Une nouvelle définition du temps de travail
Avant le vote de la loi, le 19 octobre, eut lieu à l'Assemblée
nationale un débat qui illustra clairement quelles seront les nouvelles
contraintes liées à la réduction du temps de travail
et auxquelles les salariés et les cadres seront confrontés.
Il s'agissait de déterminer quels temps seraient à déduire
à l'avenir du temps de travail, à savoir comment satisfaire
les patrons en ne tenant compte que du temps de travail effectif.
A l'origine de ce débat était une note interne du fabricant
de pneumatiques Michelin. Les termes de la note prévoyaient que le
mètre étalon serait le temps «productif» et tout
ce qui est habillage, casse-croûte et pause pipi ainsi que les jours
fériés seraient désormais à exclure du temps
de travail. De cette manière Michelin parvenait à transformer
la semaine de 42 heures 1/2 pour les 11 000 salariés travaillant
en équipes en une semaine officielle de 35 heures.
L'indignation publique provoquée par l'impudence de cette note
força les députés à préciser leurs intentions,
ce qui conduisit à l'Assemblée à un véritable
marchandage entre socialistes, communistes, Verts et chevènementistes
dont l'enjeu étaient les diverses pauses café, casse-croûte,
etc. Plus de 1100 amendements furent déposés et qui aboutirent
à une ribambelle d'annexes telle par exemple «l'annexe Mickey»
qui stipule la rétribution du temps d'habillage qu'à la condition
qu'un costume particulier soit indispensable à l'exercice d'une fonction
précise, comme c'est le cas pour les costumes des personnages des
parcs de loisirs Disney Land d'où l'expression.
Le financement de la loi est loin d'être réglé
Bien que la nouvelle loi ait déjà été votée,
son financement par contre relève du mystère.
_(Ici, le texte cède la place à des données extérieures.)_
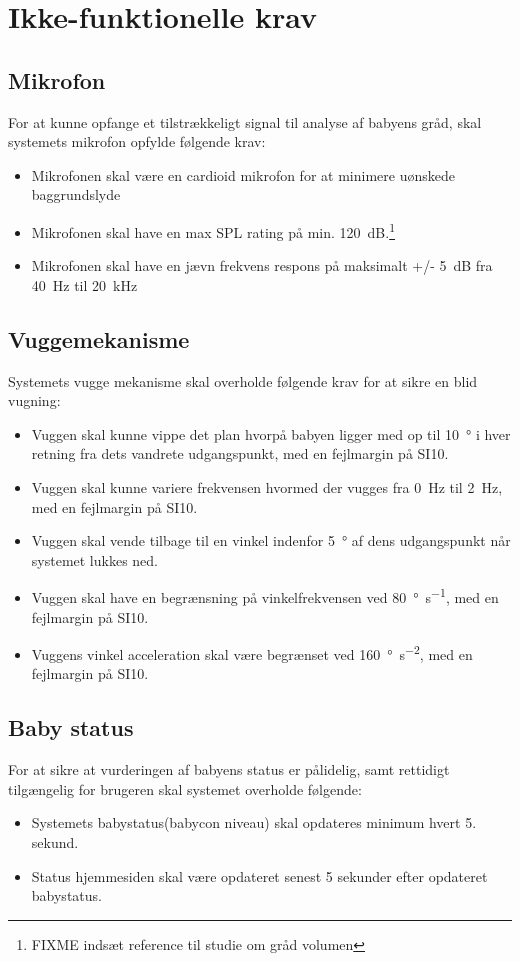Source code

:\section{Ikke-funktionelle krav}

\subsection*{Mikrofon}
For at kunne opfange et tilstrækkeligt signal til analyse af babyens gråd, skal systemets mikrofon opfylde følgende krav:
\begin{itemize}
\item Mikrofonen skal være en cardioid mikrofon for at minimere uønskede baggrundslyde
\item Mikrofonen skal have en max SPL rating på min. \SI{120}{\dB}.\footnote{FIXME indsæt reference til studie om gråd volumen}
\item Mikrofonen skal have en jævn frekvens respons på maksimalt +/- \SI{5}{\dB} fra \SI{40}{\hertz} til \SI{20}{\kilo\hertz}
\end{itemize}

\subsection*{Vuggemekanisme}

Systemets vugge mekanisme skal overholde følgende krav for at sikre en blid vugning:
\begin{itemize}
\item Vuggen skal kunne vippe det plan hvorpå babyen ligger med op til \SI{10}{\degree} i hver retning fra dets vandrete udgangspunkt, med en fejlmargin på SI{10}{\percent}.
\item Vuggen skal kunne variere frekvensen hvormed der vugges fra \SI{0}{\hertz} til \SI{2}{\hertz}, med en fejlmargin på SI{10}{\percent}.
\item Vuggen skal vende tilbage til en vinkel indenfor \SI{5}{\degree} af dens udgangspunkt når systemet lukkes ned.
\item Vuggen skal have en begrænsning på vinkelfrekvensen ved \SI{80}{\degree\per\second}, med en fejlmargin på SI{10}{\percent}.
\item Vuggens vinkel acceleration skal være begrænset ved \SI{160}{\degree\per\square\second}, med en fejlmargin på SI{10}{\percent}.
\end{itemize}

\subsection*{Baby status}
For at sikre at vurderingen af babyens status er pålidelig, samt rettidigt tilgængelig for brugeren skal systemet overholde følgende:
\begin{itemize}
\item Systemets babystatus(babycon niveau) skal opdateres minimum hvert 5. sekund.
\item Status hjemmesiden skal være opdateret senest 5 sekunder efter opdateret babystatus.
\end{itemize}

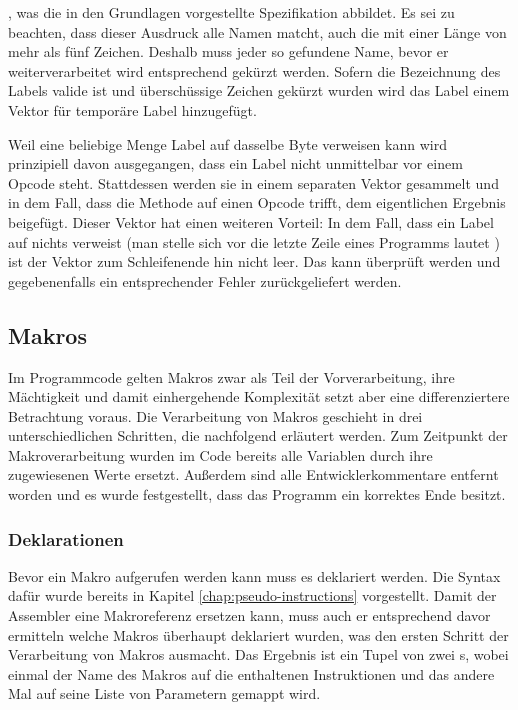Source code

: , was die in den Grundlagen vorgestellte Spezifikation abbildet. Es sei zu beachten, dass dieser Ausdruck alle Namen matcht, auch die mit einer Länge von mehr als fünf Zeichen. Deshalb muss jeder so gefundene Name, bevor er weiterverarbeitet wird entsprechend gekürzt werden. Sofern die Bezeichnung des Labels valide ist und überschüssige Zeichen gekürzt wurden wird das Label einem Vektor für \glqq temporäre\grqq{} Label hinzugefügt.

Weil eine beliebige Menge Label auf dasselbe Byte verweisen kann wird prinzipiell davon ausgegangen, dass ein Label nicht unmittelbar vor einem Opcode steht. Stattdessen werden sie in einem separaten Vektor gesammelt und in dem Fall, dass die Methode auf einen Opcode trifft, dem eigentlichen Ergebnis beigefügt. Dieser Vektor hat einen weiteren Vorteil: In dem Fall, dass ein Label auf nichts verweist (man stelle sich vor die letzte Zeile eines Programms lautet ) ist der Vektor zum Schleifenende hin nicht leer. Das kann überprüft werden und gegebenenfalls ein entsprechender Fehler zurückgeliefert werden.

\subsection{Makros}

Im Programmcode gelten Makros zwar als Teil der Vorverarbeitung, ihre Mächtigkeit und damit einhergehende Komplexität setzt aber eine differenziertere Betrachtung voraus. Die Verarbeitung von Makros geschieht in drei unterschiedlichen Schritten, die nachfolgend erläutert werden. Zum Zeitpunkt der Makroverarbeitung wurden im Code bereits alle Variablen durch ihre zugewiesenen Werte ersetzt. Außerdem sind alle Entwicklerkommentare entfernt worden und es wurde festgestellt, dass das Programm ein korrektes Ende besitzt.

\subsubsection{Deklarationen}

Bevor ein Makro aufgerufen werden kann muss es deklariert werden. Die Syntax dafür wurde bereits in Kapitel \ref{chap:pseudo-instructions} vorgestellt. Damit der Assembler eine Makroreferenz ersetzen kann, muss auch er entsprechend davor ermitteln welche Makros überhaupt deklariert wurden, was den ersten Schritt der Verarbeitung von Makros ausmacht. Das Ergebnis ist ein Tupel von zwei s, wobei einmal der Name des Makros auf die enthaltenen Instruktionen und das andere Mal auf seine Liste von Parametern gemappt wird.

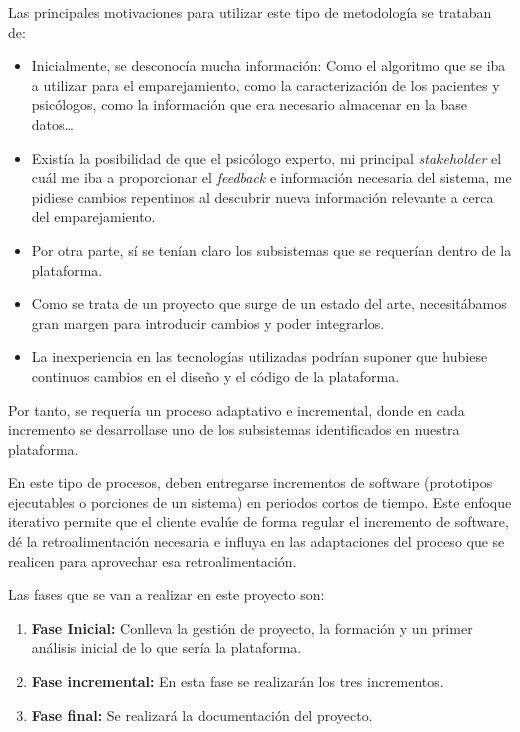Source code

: Las principales motivaciones para utilizar este tipo de metodología se trataban de:

\begin{itemize}
\item Inicialmente, se desconocía mucha información: Como el algoritmo que se iba a utilizar para el emparejamiento, como la caracterización de los pacientes y psicólogos, como la información que era necesario almacenar en la base datos\dots
\item Existía la posibilidad de que el psicólogo experto, mi principal \textit{stakeholder} el cuál me iba a proporcionar el \textit{feedback} e información necesaria del sistema, me pidiese cambios repentinos al descubrir nueva información relevante a cerca del emparejamiento.
\item Por otra parte, sí se tenían claro los subsistemas que se requerían dentro de la plataforma.
\item Como se trata de un proyecto que surge de un estado del arte, necesitábamos gran margen para introducir cambios y poder integrarlos.
\item La inexperiencia en las tecnologías utilizadas podrían suponer que hubiese continuos cambios en el diseño y el código de la plataforma.
\end{itemize}


Por tanto, se requería un proceso adaptativo e incremental, donde en cada incremento se desarrollase uno de los subsistemas identificados en nuestra plataforma.


En este tipo de procesos, deben entregarse incrementos de software (prototipos ejecutables o porciones de un sistema) en periodos cortos de tiempo. Este enfoque iterativo permite que el cliente evalúe de forma regular el incremento de software, dé la retroalimentación necesaria e influya en las adaptaciones del proceso que se realicen para aprovechar esa retroalimentación.


Las fases que se van a realizar en este proyecto son:
\begin{enumerate}
\item \textbf{Fase Inicial:} Conlleva la gestión de proyecto, la formación y un primer análisis inicial de lo que sería la plataforma.
\item \textbf{Fase incremental:} En esta fase se realizarán los tres incrementos.
\item \textbf{Fase final:} Se realizará la documentación del proyecto.
\end{enumerate}

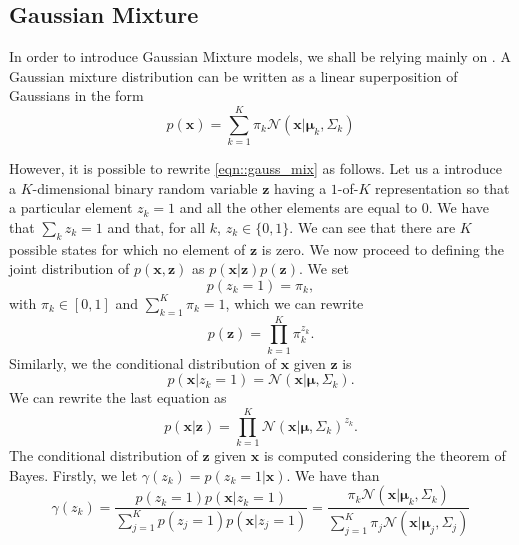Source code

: \documentclass[a4paper]{article}
\begin{document}
	\subsection{Gaussian Mixture}
	In order to introduce Gaussian Mixture models, we shall be relying mainly on \cite{Bishop:2006}.
	A Gaussian mixture distribution can be written as a linear superposition of Gaussians in the form
	\begin{equation}\label{eqn::gauss_mix}
	p(\boldsymbol{x}) = \sum_{k=1}^{K} \pi_{k} \mathcal{N} \left( \boldsymbol{x}  | \boldsymbol{\mu}_{k}, \Sigma_{k} \right)
 	\end{equation}

 	However, it is possible to rewrite \eqref{eqn::gauss_mix} as follows. Let us a introduce a $K$-dimensional binary random variable $\boldsymbol{z}$ having a $1$-of-$K$ representation so that a particular element $z_{k}=1$ and all the other elements are equal to $0$. We have that $\sum_{k} z_{k} = 1$ and that, for all $k$, $z_{k} \in \{ 0, 1 \}$. We can see that there are $K$ possible states for which no element of $\boldsymbol{z}$ is zero.
 	We now proceed to defining the joint distribution of $p(\boldsymbol{x}, \boldsymbol{z})$ as $p(\boldsymbol{x}|\boldsymbol{z})p(\boldsymbol{z})$.
 	We set
 	\begin{equation*}
 	p(z_{k} = 1) = \pi_{k},
 	\end{equation*}
 	with $ \pi_{k} \in \left[0,1 \right] $ and $\sum_{k=1}^{K} \pi_{k} = 1 $, which we can rewrite
 	\begin{equation*}
 	p(\boldsymbol{z}) = \prod_{k=1}^{K} \pi_{k}^{z_{k}}.
 	\end{equation*}
 	Similarly, we the conditional distribution of $\boldsymbol{x}$ given $\boldsymbol{z}$ is
 	\begin{equation*}
 	p(\boldsymbol{x}|z_{k} = 1) = \mathcal{N} \left( \boldsymbol{x} | \boldsymbol{\mu}, \Sigma_{k} \right).
 	\end{equation*}
 	We can rewrite the last equation as
 	\begin{equation*}
 	p(\boldsymbol{x}|\boldsymbol{z}) = \prod_{k=1}^{K} \mathcal{N} (\boldsymbol{x} | \boldsymbol{\mu}, \Sigma_{k})^{z_{k}}.
 	\end{equation*}
 	The conditional distribution of $\boldsymbol{z}$ given $\boldsymbol{x}$ is computed considering the theorem of Bayes. Firstly, we let $\gamma(z_{k})= p(z_{k}=1 | \boldsymbol{x})$. We have than
 	\begin{equation}\label{eqn::posterior}
 	\gamma(z_{k}) = \frac{p(z_{k}=1)p(\boldsymbol{x}|z_{k} = 1)}{\sum_{j=1}^{K} p(z_{j}=1)p(\boldsymbol{x}|z_{j} = 1)}
 	= \frac{\pi_{k}\mathcal{N}(\boldsymbol{x}|\boldsymbol{\mu}_{k}, \Sigma_{k})}{\sum_{j=1}^{K} \pi_{j}\mathcal{N}(\boldsymbol{x}|\boldsymbol{\mu}_{j}, \Sigma_{j})}
 	\end{equation}
\end{document}
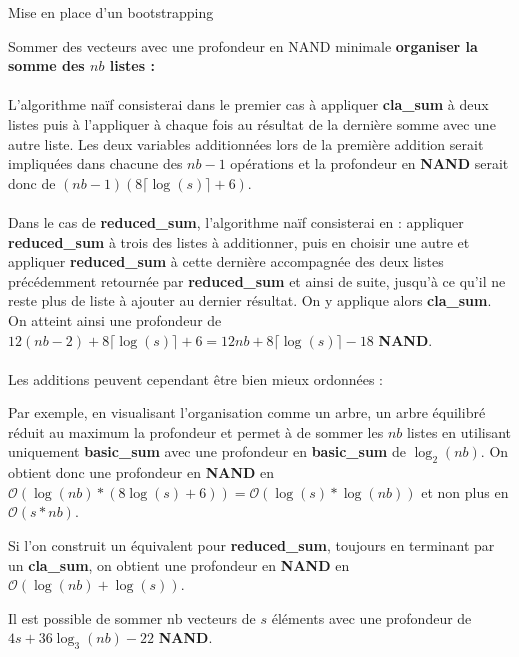 \begin{section}{Mise en place d'un bootstrapping}
\begin{subsection}{Sommer des vecteurs avec une profondeur en NAND minimale}
\vspace{0.3cm}
\noindent
\textbf{organiser la somme des $nb$ listes :}
\paragraph{}
	L'algorithme naïf consisterai dans le premier cas à appliquer
	\textbf{cla\_sum} à deux listes puis à l'appliquer à chaque fois au
	résultat de la dernière somme avec une autre liste. Les deux variables
	additionnées lors de la première addition serait impliquées dans
	chacune	des $nb-1$ opérations et la profondeur en \textbf{NAND} serait
	donc de $(nb-1)(8\lceil\log(s)\rceil + 6)$.
	
\paragraph{}
	Dans le cas de \textbf{reduced\_sum}, l'algorithme naïf consisterai en
	: appliquer \textbf{reduced\_sum} à trois des listes à additionner,
	puis en choisir une autre et appliquer \textbf{reduced\_sum} à cette
	dernière accompagnée des deux listes précédemment retournée par
	\textbf{reduced\_sum} et ainsi de suite, jusqu'à ce qu'il ne reste plus
	de liste à ajouter au dernier résultat. On y applique alors \textbf{cla\_sum}. On atteint ainsi une profondeur de 
	$12(nb - 2) + 8 \lceil \log(s) \rceil + 6 = 12 nb + 8 \lceil \log(s)
	\rceil - 18$ \textbf{NAND}.
	
\paragraph{}
	Les additions peuvent cependant être bien mieux ordonnées :
	
	Par exemple, en visualisant l'organisation comme un arbre, un arbre
	équilibré réduit au maximum la profondeur et permet à de sommer les
	$nb$ listes en utilisant uniquement \textbf{basic\_sum} avec une
	profondeur en \textbf{basic\_sum} de $\log_2(nb)$. On obtient donc une
	profondeur en \textbf{NAND} en $\mathcal{O}(\log(nb) * (8\log(s) + 6))
	= \mathcal{O}(\log(s) * \log(nb))$ et non plus en $\mathcal{O}(s * nb)$.

	Si l'on construit un équivalent pour \textbf{reduced\_sum}, toujours en
	terminant par un \textbf{cla\_sum}, on obtient une profondeur en
	\textbf{NAND} en $\mathcal{O}(\log(nb) + \log(s))$.

\begin{prop}
	Il est possible de sommer $\text{nb}$ vecteurs de $s$ éléments avec une profondeur de $4s + 36\log_3(nb) -22$ \textbf{NAND}.
\end{prop}


\end{subsection}
\end{section}
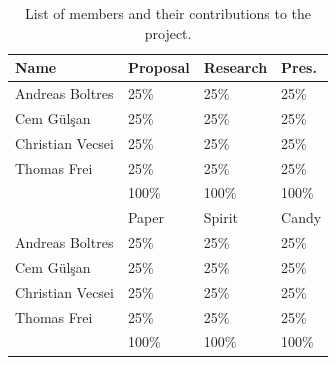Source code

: \documentclass[10pt,twocolumn,letterpaper]{article}
\begin{document}
\begin{table}[H]
\centering
\begin{tabular}{l|l l l} \hline
		Name & Proposal & Research & Pres.\\ \hline
		Andreas Boltres & 25\% & 25\% & 25\% \\
		Cem G\"ul\c{s}an & 25\% & 25\% & 25\% \\
		Christian Vecsei & 25\% & 25\% & 25\% \\
		Thomas Frei & 25\% & 25\% & 25\%  \\ \hline
		& 100\% & 100\% & 100\% \\ \hline \hline
		     & Paper & Spirit & Candy\\ \hline
		Andreas Boltres & 25\% & 25\% & 25\% \\
		Cem G\"ul\c{s}an & 25\% & 25\% & 25\% \\
		Christian Vecsei & 25\% & 25\% & 25\% \\
		Thomas Frei & 25\% & 25\% & 25\% \\ \hline
		& 100\% & 100\% & 100\% \\ \hline
\end{tabular}
\caption{List of members and their contributions to the project.}
\label{tab:contrib}
\end{table}
\end{document}
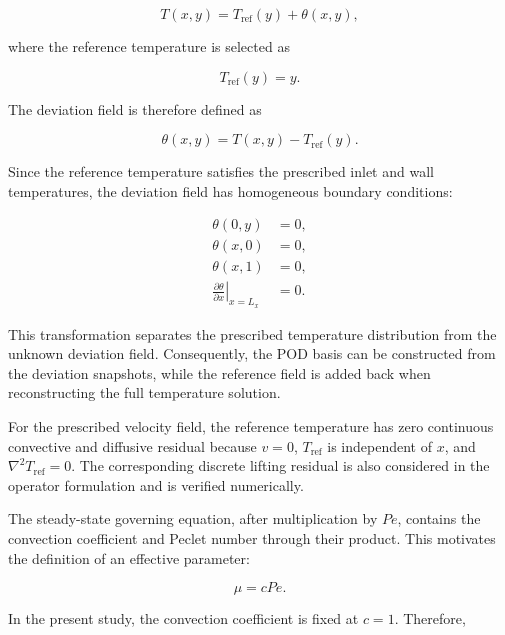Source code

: \begin{equation}
    T(x,y)=T_{\mathrm{ref}}(y)+\theta(x,y),
    \label{eq:temperature_decomposition}
\end{equation}

where the reference temperature is selected as

\begin{equation}
    T_{\mathrm{ref}}(y)=y.
    \label{eq:reference_temperature}
\end{equation}

The deviation field is therefore defined as

\begin{equation}
    \theta(x,y)=T(x,y)-T_{\mathrm{ref}}(y).
\end{equation}

Since the reference temperature satisfies the prescribed inlet and wall temperatures, the deviation field has homogeneous boundary conditions:

\begin{align}
    \theta(0,y)&=0,\\
    \theta(x,0)&=0,\\
    \theta(x,1)&=0,\\
    \left.\frac{\partial\theta}{\partial x}\right|_{x=L_x}
    &=0.
\end{align}

This transformation separates the prescribed temperature distribution from the unknown deviation field. Consequently, the POD basis can be constructed from the deviation snapshots, while the reference field is added back when reconstructing the full temperature solution.

For the prescribed velocity field, the reference temperature has zero continuous convective and diffusive residual because $v=0$, $T_{\mathrm{ref}}$ is independent of $x$, and $\nabla^2T_{\mathrm{ref}}=0$. The corresponding discrete lifting residual is also considered in the operator formulation and is verified numerically.

The steady-state governing equation, after multiplication by $Pe$, contains the convection coefficient and Peclet number through their product. This motivates the definition of an effective parameter:

\begin{equation}
    \boxed{\mu=cPe.}
    \label{eq:effective_parameter}
\end{equation}

In the present study, the convection coefficient is fixed at $c=1$. Therefore,

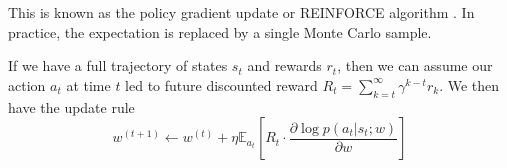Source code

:\documentclass[11pt]{report}
\begin{document}
This is known as the policy gradient update or REINFORCE algorithm \citep{williams1992reinforce}. In practice, the expectation is replaced by a single Monte Carlo sample. 

If we have a full trajectory of states $s_t$ and rewards $r_t$, then we can assume our action $a_t$ at time $t$ led to future discounted reward $R_t = \sum_{k=t}^\infty \gamma^{k-t} r_k$. We then have the update rule
\begin{equation}
w^{(t+1)} \gets w^{(t)} + \eta \mathbb{E}_{a_t} \left[ R_t \cdot \frac{\partial \log p(a_t | s_t ; w)}{\partial w}  \right]
\end{equation}

%
%

\end{document}
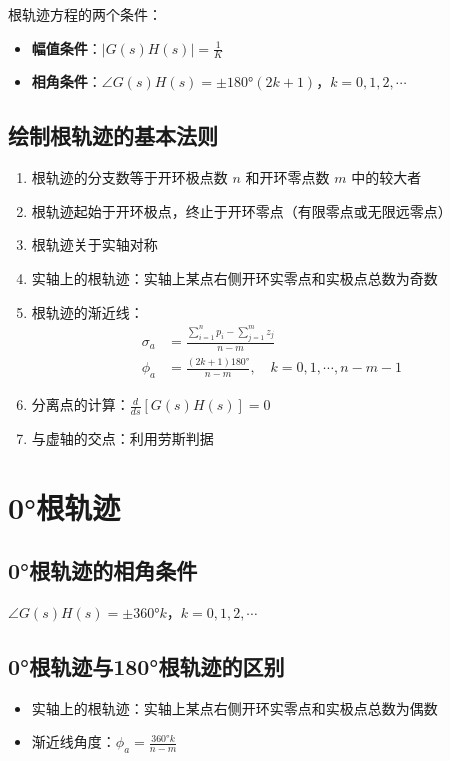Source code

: \documentclass[12pt,a4paper]{article}
\begin{document}
根轨迹方程的两个条件：
\begin{itemize}
    \item \textbf{幅值条件}：$|G(s)H(s)| = \frac{1}{K}$
    \item \textbf{相角条件}：$\angle G(s)H(s) = \pm 180°(2k+1)$，$k = 0, 1, 2, \cdots$
\end{itemize}

\subsection{绘制根轨迹的基本法则}
\begin{enumerate}
    \item 根轨迹的分支数等于开环极点数 $n$ 和开环零点数 $m$ 中的较大者
    \item 根轨迹起始于开环极点，终止于开环零点（有限零点或无限远零点）
    \item 根轨迹关于实轴对称
    \item 实轴上的根轨迹：实轴上某点右侧开环实零点和实极点总数为奇数
    \item 根轨迹的渐近线：
    \begin{align}
    \sigma_a &= \frac{\sum_{i=1}^n p_i - \sum_{j=1}^m z_j}{n-m} \\
    \phi_a &= \frac{(2k+1)180°}{n-m}, \quad k = 0, 1, \cdots, n-m-1
    \end{align}
    \item 分离点的计算：$\frac{d}{ds}[G(s)H(s)] = 0$
    \item 与虚轴的交点：利用劳斯判据
\end{enumerate}

\section{0°根轨迹}

\subsection{0°根轨迹的相角条件}
$\angle G(s)H(s) = \pm 360°k$，$k = 0, 1, 2, \cdots$

\subsection{0°根轨迹与180°根轨迹的区别}
\begin{itemize}
    \item 实轴上的根轨迹：实轴上某点右侧开环实零点和实极点总数为偶数
    \item 渐近线角度：$\phi_a = \frac{360°k}{n-m}$
\end{itemize}
\end{document}
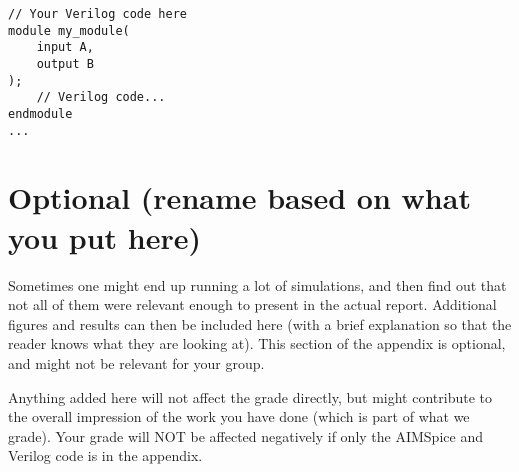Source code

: \begin{lstlisting}[style=verilogStyle, caption=D Flip-Flop in Verilog, label=verilog_dflipflop]
// Your Verilog code here
module my_module(
    input A,
    output B
);
    // Verilog code...
endmodule
...
\end{lstlisting}


\section{Optional (rename based on what you put here)}
Sometimes one might end up running a lot of simulations, and then find out that not all of them were relevant enough to present in the actual report. Additional figures and results can then be included here (with a brief explanation so that the reader knows what they are looking at). This section of the appendix is optional, and might not be relevant for your group. 

Anything added here will not affect the grade directly, but might contribute to the overall impression of the work you have done (which is part of what we grade). Your grade will NOT be affected negatively if only the AIMSpice and Verilog code is in the appendix.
Le gouvernement
estime devoir rassembler quelque 110 milliards de francs supplémentaires
pour financer des 35 heures en l'an 2000; mais où les trouver? La
réponse quant à la provenance de cet argent a toutefois été
reportée à la discussion du projet de loi sur le financement
de la Sécurité sociale (PLFSS).
La réduction des cotisations sociales et les aides diverses ayant
pour but de rendre le nouveau système plus alléchant pour
les patrons entraînera de nouveaux coûts pour la Sécurité
sociale. Pour faire face à ces coûts le PLFSS pour l'an 2000
prévoit un fonds. Son montant devrait se situer entre 62 et 67 milliards
de francs. 39,5 milliards de francs devraient provenir d'une taxe sur les
tabacs, 4,3 milliards de francs viendraient d'une contribution sociale sur
les revenus financiers et 3,2 milliards de francs du produit de l'éco-taxe.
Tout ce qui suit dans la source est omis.